HDFC Securities top stock picks 2024HDFC Securities top stock picks 2024

HDFC Securities’ Top 3 Stocks for Aug-Sep 2024 (15-25% Upside)

Looking to invest smartly in the short term? You’re not alone. Many investors are constantly on the lookout for good stock recommendations that offer solid returns without having to wait years. The good news is, HDFC Securities has suggested a list of promising stocks that could do well in the next couple of months.

Wondering which stocks made the list? Let’s dive into the details and see which companies HDFC thinks might be worth watching closely.

Why These Stock Picks Matter Right Now

Before we jump into specific stocks, it’s worth asking—why should you even consider short-term picks? With the market being as dynamic as ever, making informed short- to medium-term investments can help you:

  • Grow your portfolio faster
  • Capitalize on upcoming market trends
  • Diversify without long-term commitment

HDFC Securities has analyzed market patterns, company fundamentals, and catalysts to bring together this list for the next 1–2 months. Let’s take a closer look at each one.

1. Rail Vikas Nigam Limited (RVNL)

Recommended Target: ₹221

If you’re keen on infrastructure plays, RVNL could catch your eye. It’s a public sector company heavily involved in railway infrastructure development. With the government’s continued push on rail and infrastructure, RVNL has potential to ride that spending wave.

Why RVNL?

  • Strong order book
  • Positive ongoing project execution
  • Government support in infrastructure investment

The current stock performance plus the anticipated execution of public projects give this one a solid short-term story. Sure, it’s a PSU, which comes with its usual volatility—but that also presents a timely opportunity.

2. Central Depository Services (India) Ltd. – CDSL

Recommended Target: ₹2,031

CDSL helps keep track of electronic shareholdings in India. As more investors shift to stock markets, particularly retail investors, firms like CDSL benefit through increased activity.

Let’s put it this way: if you’re bullish on more people joining the investing bandwagon, CDSL’s business gets a direct boost.

Why consider CDSL?

  • Increasing demat account openings
  • Growth in retail participation
  • Strong financials and high return ratios

Holding a near-monopoly along with NSE’s NSDL, CDSL stands in a very comfortable spot—making it a long-term winner too, if not just for the short term.

3. CARE Ratings

Recommended Target: ₹875

CARE Ratings is one of India’s leading credit rating agencies. When you see businesses growing or new IPOs being listed, firms like CARE are in demand to rate those projects. That makes them a unique play on overall economic momentum.

Why watch CARE?

  • Stable business model
  • Beneficiary of increased fundraising and bond issuance
  • Improving margins and return on equity

In short, CARE Ratings isn’t just a ratings agency—it plays a critical role in India’s expanding financial ecosystem. With economic activity picking up, this is a low-profile pick with high potential.

4. Force Motors

Recommended Target: ₹7,203

This one might surprise you. Force Motors, known for manufacturing light commercial vehicles (LCVs), might seem like an underdog.
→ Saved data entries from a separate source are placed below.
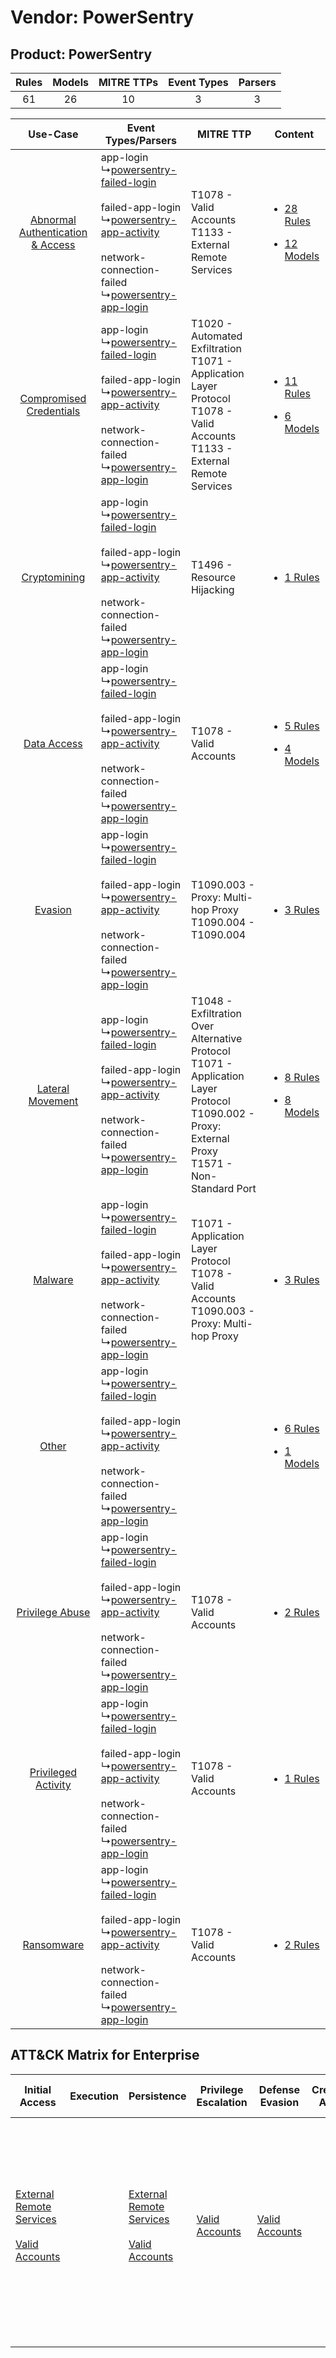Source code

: Vendor: PowerSentry
===================
Product: PowerSentry
--------------------
| Rules | Models | MITRE TTPs | Event Types | Parsers |
|:-----:|:------:|:----------:|:-----------:|:-------:|
|  61   |   26   |     10     |      3      |    3    |

|    Use-Case    | Event Types/Parsers    | MITRE TTP    | Content    |
|:----:| ---- | ---- | ---- |
| [Abnormal Authentication & Access](../../../UseCases/uc_abnormal_authentication_&_access.md) |  app-login<br> ↳[powersentry-failed-login](Ps/pC_powersentryfailedlogin.md)<br><br> failed-app-login<br> ↳[powersentry-app-activity](Ps/pC_powersentryappactivity.md)<br><br> network-connection-failed<br> ↳[powersentry-app-login](Ps/pC_powersentryapplogin.md)<br> | T1078 - Valid Accounts<br>T1133 - External Remote Services<br>    | [<ul><li>28 Rules</li></ul><ul><li>12 Models</li></ul>](RM/r_m_powersentry_powersentry_Abnormal_Authentication_&_Access.md) |
|          [Compromised Credentials](../../../UseCases/uc_compromised_credentials.md)          |  app-login<br> ↳[powersentry-failed-login](Ps/pC_powersentryfailedlogin.md)<br><br> failed-app-login<br> ↳[powersentry-app-activity](Ps/pC_powersentryappactivity.md)<br><br> network-connection-failed<br> ↳[powersentry-app-login](Ps/pC_powersentryapplogin.md)<br> | T1020 - Automated Exfiltration<br>T1071 - Application Layer Protocol<br>T1078 - Valid Accounts<br>T1133 - External Remote Services<br>    | [<ul><li>11 Rules</li></ul><ul><li>6 Models</li></ul>](RM/r_m_powersentry_powersentry_Compromised_Credentials.md)    |
|    [Cryptomining](../../../UseCases/uc_cryptomining.md)    |  app-login<br> ↳[powersentry-failed-login](Ps/pC_powersentryfailedlogin.md)<br><br> failed-app-login<br> ↳[powersentry-app-activity](Ps/pC_powersentryappactivity.md)<br><br> network-connection-failed<br> ↳[powersentry-app-login](Ps/pC_powersentryapplogin.md)<br> | T1496 - Resource Hijacking<br>    | [<ul><li>1 Rules</li></ul>](RM/r_m_powersentry_powersentry_Cryptomining.md)    |
|    [Data Access](../../../UseCases/uc_data_access.md)    |  app-login<br> ↳[powersentry-failed-login](Ps/pC_powersentryfailedlogin.md)<br><br> failed-app-login<br> ↳[powersentry-app-activity](Ps/pC_powersentryappactivity.md)<br><br> network-connection-failed<br> ↳[powersentry-app-login](Ps/pC_powersentryapplogin.md)<br> | T1078 - Valid Accounts<br>    | [<ul><li>5 Rules</li></ul><ul><li>4 Models</li></ul>](RM/r_m_powersentry_powersentry_Data_Access.md)    |
|    [Evasion](../../../UseCases/uc_evasion.md)    |  app-login<br> ↳[powersentry-failed-login](Ps/pC_powersentryfailedlogin.md)<br><br> failed-app-login<br> ↳[powersentry-app-activity](Ps/pC_powersentryappactivity.md)<br><br> network-connection-failed<br> ↳[powersentry-app-login](Ps/pC_powersentryapplogin.md)<br> | T1090.003 - Proxy: Multi-hop Proxy<br>T1090.004 - T1090.004<br>    | [<ul><li>3 Rules</li></ul>](RM/r_m_powersentry_powersentry_Evasion.md)    |
|    [Lateral Movement](../../../UseCases/uc_lateral_movement.md)    |  app-login<br> ↳[powersentry-failed-login](Ps/pC_powersentryfailedlogin.md)<br><br> failed-app-login<br> ↳[powersentry-app-activity](Ps/pC_powersentryappactivity.md)<br><br> network-connection-failed<br> ↳[powersentry-app-login](Ps/pC_powersentryapplogin.md)<br> | T1048 - Exfiltration Over Alternative Protocol<br>T1071 - Application Layer Protocol<br>T1090.002 - Proxy: External Proxy<br>T1571 - Non-Standard Port<br> | [<ul><li>8 Rules</li></ul><ul><li>8 Models</li></ul>](RM/r_m_powersentry_powersentry_Lateral_Movement.md)    |
|    [Malware](../../../UseCases/uc_malware.md)    |  app-login<br> ↳[powersentry-failed-login](Ps/pC_powersentryfailedlogin.md)<br><br> failed-app-login<br> ↳[powersentry-app-activity](Ps/pC_powersentryappactivity.md)<br><br> network-connection-failed<br> ↳[powersentry-app-login](Ps/pC_powersentryapplogin.md)<br> | T1071 - Application Layer Protocol<br>T1078 - Valid Accounts<br>T1090.003 - Proxy: Multi-hop Proxy<br>    | [<ul><li>3 Rules</li></ul>](RM/r_m_powersentry_powersentry_Malware.md)    |
|    [Other](../../../UseCases/uc_other.md)    |  app-login<br> ↳[powersentry-failed-login](Ps/pC_powersentryfailedlogin.md)<br><br> failed-app-login<br> ↳[powersentry-app-activity](Ps/pC_powersentryappactivity.md)<br><br> network-connection-failed<br> ↳[powersentry-app-login](Ps/pC_powersentryapplogin.md)<br> |    | [<ul><li>6 Rules</li></ul><ul><li>1 Models</li></ul>](RM/r_m_powersentry_powersentry_Other.md)    |
|    [Privilege Abuse](../../../UseCases/uc_privilege_abuse.md)    |  app-login<br> ↳[powersentry-failed-login](Ps/pC_powersentryfailedlogin.md)<br><br> failed-app-login<br> ↳[powersentry-app-activity](Ps/pC_powersentryappactivity.md)<br><br> network-connection-failed<br> ↳[powersentry-app-login](Ps/pC_powersentryapplogin.md)<br> | T1078 - Valid Accounts<br>    | [<ul><li>2 Rules</li></ul>](RM/r_m_powersentry_powersentry_Privilege_Abuse.md)    |
|    [Privileged Activity](../../../UseCases/uc_privileged_activity.md)    |  app-login<br> ↳[powersentry-failed-login](Ps/pC_powersentryfailedlogin.md)<br><br> failed-app-login<br> ↳[powersentry-app-activity](Ps/pC_powersentryappactivity.md)<br><br> network-connection-failed<br> ↳[powersentry-app-login](Ps/pC_powersentryapplogin.md)<br> | T1078 - Valid Accounts<br>    | [<ul><li>1 Rules</li></ul>](RM/r_m_powersentry_powersentry_Privileged_Activity.md)    |
|    [Ransomware](../../../UseCases/uc_ransomware.md)    |  app-login<br> ↳[powersentry-failed-login](Ps/pC_powersentryfailedlogin.md)<br><br> failed-app-login<br> ↳[powersentry-app-activity](Ps/pC_powersentryappactivity.md)<br><br> network-connection-failed<br> ↳[powersentry-app-login](Ps/pC_powersentryapplogin.md)<br> | T1078 - Valid Accounts<br>    | [<ul><li>2 Rules</li></ul>](RM/r_m_powersentry_powersentry_Ransomware.md)    |

ATT&CK Matrix for Enterprise
----------------------------
| Initial Access                                                                                                                                   | Execution | Persistence                                                                                                                                      | Privilege Escalation                                                | Defense Evasion                                                     | Credential Access | Discovery | Lateral Movement | Collection | Command and Control                                                                                                                                                                                                                                                                                                                                                          | Exfiltration                                                                                                                                                           | Impact                                                                  |
| ------------------------------------------------------------------------------------------------------------------------------------------------ | --------- | ------------------------------------------------------------------------------------------------------------------------------------------------ | ------------------------------------------------------------------- | ------------------------------------------------------------------- | ----------------- | --------- | ---------------- | ---------- | ---------------------------------------------------------------------------------------------------------------------------------------------------------------------------------------------------------------------------------------------------------------------------------------------------------------------------------------------------------------------------- | ---------------------------------------------------------------------------------------------------------------------------------------------------------------------- | ----------------------------------------------------------------------- |
| [External Remote Services](https://attack.mitre.org/techniques/T1133)<br><br>[Valid Accounts](https://attack.mitre.org/techniques/T1078)<br><br> |           | [External Remote Services](https://attack.mitre.org/techniques/T1133)<br><br>[Valid Accounts](https://attack.mitre.org/techniques/T1078)<br><br> | [Valid Accounts](https://attack.mitre.org/techniques/T1078)<br><br> | [Valid Accounts](https://attack.mitre.org/techniques/T1078)<br><br> |                   |           |                  |            | [Non-Standard Port](https://attack.mitre.org/techniques/T1571)<br><br>[Proxy: Multi-hop Proxy](https://attack.mitre.org/techniques/T1090/003)<br><br>[Proxy: External Proxy](https://attack.mitre.org/techniques/T1090/002)<br><br>[Application Layer Protocol](https://attack.mitre.org/techniques/T1071)<br><br>[Proxy](https://attack.mitre.org/techniques/T1090)<br><br> | [Exfiltration Over Alternative Protocol](https://attack.mitre.org/techniques/T1048)<br><br>[Automated Exfiltration](https://attack.mitre.org/techniques/T1020)<br><br> | [Resource Hijacking](https://attack.mitre.org/techniques/T1496)<br><br> |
However, HDFC Securities believes that its consistent product innovation and demand reforms make it a sleeper pick.

Why Force Motors?

  • Strong demand recovery post-COVID
  • New product launches globally
  • A good EV strategy starting to take shape

If the term “hidden gem” fits anywhere, Force Motors could be it. Sure, autos can be a bumpy road, but this company’s fundamentals give reason for optimism.

5. Mangalore Refinery and Petrochemicals Limited (MRPL)

Recommended Target: ₹246

If you’ve been following oil prices or refining news, MRPL probably already caught your attention. As a key player in petroleum refining, MRPL is positioned to benefit from favorable crude spreads and rising demand in both domestic and export markets.

In MRPL’s favor:

  • Improving margins in the refining segment
  • Strategic location in Karnataka
  • Improved financial performance in recent quarters

With the swing in energy demand and supply setups globally, MRPL offers exposure to a cyclical yet potentially profitable sector.

Bonus Tips for Short-Term Investing

These picks may offer strong upside over the next couple of months, but short-term investing comes with its own risks. Here are a few handy reminders:

  • Set realistic targets. Don’t expect overnight doubling of money.
  • Have an exit plan. Know when you’ll take profits or cut losses.
  • Monitor news and updates. A government announcement or sectoral shift can change the game.

Sometimes, the best performing stocks are those that aren’t trending on social media. Be patient, and trust the research!

Final Thoughts

Whether you are new to investing or a seasoned trader, these stock picks from HDFC Securities provide a roadmap for potential gains in the next 1–2 months. Remember, these are not long-term bets—they’re based on near-term momentum and fundamentals.

Diversifying among a few of these can also help reduce the risk of betting on just one. And most importantly, do your own research. These suggestions are a great starting point, but smart investing is always about staying informed and being mindful of your own risk appetite.

So, which one are you adding to your watchlist?